Unpaid carers are to receive one week’s leave under new rules introduced by the government.
The Employment Bill also introduces flexible working as the default, unless employers have a good reason not to provide it.
Jon Greer, head of retirement policy at Quilter, said introducing a week’s leave is a welcome gift to carers, but it is not a remedy for the fact that two-thirds of people have cared for an elderly, ill or disabled relative.
“Many unpaid carers have had to sacrifice their careers and financial wellbeing to support their loved ones because it is a full time job. So while a welcome short term gift it is no replacement for the larger issues around social care and the role of unpaid carers,” he added.
Social care made another appearance in the Queen’s Speech, however there were no concrete plans except to say the government will look at the issue urgently.
Steven Cameron, pensions director at Aegon, warned the growing crisis in social care provision and how it is funded affects millions of individuals who are looking to find and fund appropriate care either for themselves or a family member.
The Queen’s Speech repeated the Conservative Manifesto guarantee that no one needing care will have to sell their home to pay for it, and also referred to seeking cross-party consensus.
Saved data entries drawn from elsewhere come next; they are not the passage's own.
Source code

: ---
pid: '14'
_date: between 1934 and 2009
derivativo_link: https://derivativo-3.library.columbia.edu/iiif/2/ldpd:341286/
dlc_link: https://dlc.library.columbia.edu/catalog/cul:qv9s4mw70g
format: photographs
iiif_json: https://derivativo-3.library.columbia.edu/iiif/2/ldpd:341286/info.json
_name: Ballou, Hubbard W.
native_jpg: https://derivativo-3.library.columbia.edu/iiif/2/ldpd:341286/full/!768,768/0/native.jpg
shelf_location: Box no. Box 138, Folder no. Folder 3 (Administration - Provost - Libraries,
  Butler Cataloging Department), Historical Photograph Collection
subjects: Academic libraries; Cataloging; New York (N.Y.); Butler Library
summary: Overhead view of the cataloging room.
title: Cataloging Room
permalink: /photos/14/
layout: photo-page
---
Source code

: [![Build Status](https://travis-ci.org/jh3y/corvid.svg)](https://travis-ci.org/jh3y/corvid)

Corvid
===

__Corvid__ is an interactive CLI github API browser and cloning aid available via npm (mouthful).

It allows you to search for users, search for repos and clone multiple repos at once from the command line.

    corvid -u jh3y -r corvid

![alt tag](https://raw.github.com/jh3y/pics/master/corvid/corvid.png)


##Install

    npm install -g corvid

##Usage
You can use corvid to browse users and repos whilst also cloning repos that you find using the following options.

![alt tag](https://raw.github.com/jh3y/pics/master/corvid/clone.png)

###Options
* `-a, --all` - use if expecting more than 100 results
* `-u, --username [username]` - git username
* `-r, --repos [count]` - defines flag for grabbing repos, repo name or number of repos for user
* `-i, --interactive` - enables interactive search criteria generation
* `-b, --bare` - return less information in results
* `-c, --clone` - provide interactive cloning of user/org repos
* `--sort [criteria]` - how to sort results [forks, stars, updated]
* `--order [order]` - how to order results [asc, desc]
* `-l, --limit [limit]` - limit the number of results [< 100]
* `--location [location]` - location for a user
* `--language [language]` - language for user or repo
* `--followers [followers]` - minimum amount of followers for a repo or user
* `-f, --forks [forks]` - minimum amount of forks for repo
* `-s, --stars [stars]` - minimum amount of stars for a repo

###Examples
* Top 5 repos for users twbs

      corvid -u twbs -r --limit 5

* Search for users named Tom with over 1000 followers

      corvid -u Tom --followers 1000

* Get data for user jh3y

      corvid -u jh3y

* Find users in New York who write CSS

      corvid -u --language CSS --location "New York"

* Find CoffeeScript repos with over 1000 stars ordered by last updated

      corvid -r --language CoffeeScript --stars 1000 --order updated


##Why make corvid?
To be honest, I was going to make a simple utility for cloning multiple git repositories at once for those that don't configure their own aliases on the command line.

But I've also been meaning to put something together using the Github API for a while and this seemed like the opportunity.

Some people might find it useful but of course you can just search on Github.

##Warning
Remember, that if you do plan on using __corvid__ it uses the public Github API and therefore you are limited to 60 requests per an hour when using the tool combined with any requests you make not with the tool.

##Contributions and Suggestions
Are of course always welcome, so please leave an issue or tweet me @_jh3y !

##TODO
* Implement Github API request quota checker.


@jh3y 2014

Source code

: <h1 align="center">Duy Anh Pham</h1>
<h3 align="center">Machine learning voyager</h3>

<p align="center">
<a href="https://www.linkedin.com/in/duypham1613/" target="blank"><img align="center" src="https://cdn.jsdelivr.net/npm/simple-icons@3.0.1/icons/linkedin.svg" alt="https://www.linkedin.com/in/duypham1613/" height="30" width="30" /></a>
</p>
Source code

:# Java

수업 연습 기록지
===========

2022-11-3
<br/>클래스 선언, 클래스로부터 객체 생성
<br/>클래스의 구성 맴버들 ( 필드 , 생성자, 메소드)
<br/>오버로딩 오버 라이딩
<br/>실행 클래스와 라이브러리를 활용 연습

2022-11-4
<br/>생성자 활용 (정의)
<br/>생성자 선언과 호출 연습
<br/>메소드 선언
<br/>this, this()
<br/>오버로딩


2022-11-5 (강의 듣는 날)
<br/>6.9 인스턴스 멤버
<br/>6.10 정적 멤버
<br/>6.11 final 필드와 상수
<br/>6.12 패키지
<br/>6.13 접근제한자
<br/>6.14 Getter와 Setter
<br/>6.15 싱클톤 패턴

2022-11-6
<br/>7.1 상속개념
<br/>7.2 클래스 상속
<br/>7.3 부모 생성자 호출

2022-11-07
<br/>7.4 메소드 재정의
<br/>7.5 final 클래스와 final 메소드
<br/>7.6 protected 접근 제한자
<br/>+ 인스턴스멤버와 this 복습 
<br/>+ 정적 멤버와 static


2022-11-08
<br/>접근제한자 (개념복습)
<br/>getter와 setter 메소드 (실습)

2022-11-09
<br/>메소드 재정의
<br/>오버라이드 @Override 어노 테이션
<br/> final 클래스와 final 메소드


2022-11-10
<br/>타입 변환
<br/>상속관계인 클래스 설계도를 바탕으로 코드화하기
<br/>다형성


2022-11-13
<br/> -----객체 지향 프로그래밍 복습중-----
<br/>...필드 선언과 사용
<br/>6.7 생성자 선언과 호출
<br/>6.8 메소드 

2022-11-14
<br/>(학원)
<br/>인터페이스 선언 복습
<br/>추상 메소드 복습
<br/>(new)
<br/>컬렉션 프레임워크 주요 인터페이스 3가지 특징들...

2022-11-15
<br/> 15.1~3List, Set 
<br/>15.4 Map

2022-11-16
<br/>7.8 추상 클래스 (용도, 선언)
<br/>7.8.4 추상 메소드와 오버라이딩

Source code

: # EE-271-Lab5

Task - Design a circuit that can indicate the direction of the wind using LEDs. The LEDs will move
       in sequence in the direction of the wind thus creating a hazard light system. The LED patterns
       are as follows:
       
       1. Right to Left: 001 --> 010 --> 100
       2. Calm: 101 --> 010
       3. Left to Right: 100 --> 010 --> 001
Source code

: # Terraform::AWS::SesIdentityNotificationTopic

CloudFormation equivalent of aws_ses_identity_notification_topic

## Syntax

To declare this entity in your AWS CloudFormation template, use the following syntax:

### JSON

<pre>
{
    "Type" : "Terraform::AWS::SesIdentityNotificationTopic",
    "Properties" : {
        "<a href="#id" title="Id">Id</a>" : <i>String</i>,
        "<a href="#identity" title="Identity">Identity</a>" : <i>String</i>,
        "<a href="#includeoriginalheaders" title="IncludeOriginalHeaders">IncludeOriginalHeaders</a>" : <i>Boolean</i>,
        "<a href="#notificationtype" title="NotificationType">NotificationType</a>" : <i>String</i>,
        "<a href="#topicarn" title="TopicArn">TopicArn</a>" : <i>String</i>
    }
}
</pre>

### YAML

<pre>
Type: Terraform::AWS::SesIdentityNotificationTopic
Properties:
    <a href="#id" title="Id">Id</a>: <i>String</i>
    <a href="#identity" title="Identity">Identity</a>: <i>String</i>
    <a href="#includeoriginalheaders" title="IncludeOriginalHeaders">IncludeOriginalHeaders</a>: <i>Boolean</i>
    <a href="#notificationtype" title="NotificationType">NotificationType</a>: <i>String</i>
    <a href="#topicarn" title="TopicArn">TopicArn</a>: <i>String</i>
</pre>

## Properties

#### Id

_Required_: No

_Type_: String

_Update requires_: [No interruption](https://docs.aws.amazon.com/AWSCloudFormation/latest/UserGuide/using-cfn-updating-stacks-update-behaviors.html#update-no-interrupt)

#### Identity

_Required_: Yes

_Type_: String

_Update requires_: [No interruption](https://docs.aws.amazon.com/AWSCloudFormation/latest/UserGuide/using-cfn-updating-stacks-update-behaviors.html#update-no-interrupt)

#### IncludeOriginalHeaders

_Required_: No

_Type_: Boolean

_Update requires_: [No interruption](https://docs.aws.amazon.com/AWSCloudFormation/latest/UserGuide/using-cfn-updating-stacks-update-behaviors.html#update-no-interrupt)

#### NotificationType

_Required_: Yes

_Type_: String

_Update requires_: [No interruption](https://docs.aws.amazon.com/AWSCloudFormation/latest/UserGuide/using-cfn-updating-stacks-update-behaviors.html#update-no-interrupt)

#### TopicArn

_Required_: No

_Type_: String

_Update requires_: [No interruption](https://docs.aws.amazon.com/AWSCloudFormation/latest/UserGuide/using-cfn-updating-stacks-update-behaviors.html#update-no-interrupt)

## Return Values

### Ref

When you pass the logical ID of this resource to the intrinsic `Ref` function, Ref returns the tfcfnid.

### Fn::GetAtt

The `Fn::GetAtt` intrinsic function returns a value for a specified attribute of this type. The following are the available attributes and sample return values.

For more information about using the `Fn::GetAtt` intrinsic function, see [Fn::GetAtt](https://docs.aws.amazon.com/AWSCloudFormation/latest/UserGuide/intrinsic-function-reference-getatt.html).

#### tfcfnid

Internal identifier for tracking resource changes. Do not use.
Huw Evans, director general at the Association of British Insurers, said: “We face many urgent challenges and today’s Queen’s Speech has the potential to deliver much-needed reforms on climate change, pensions, social care and building regulations. Insurers have a vital role to play in all of these areas and we will work with the government on behalf of our world-leading sector to deliver the best results for our customers, wider society and the UK economy.”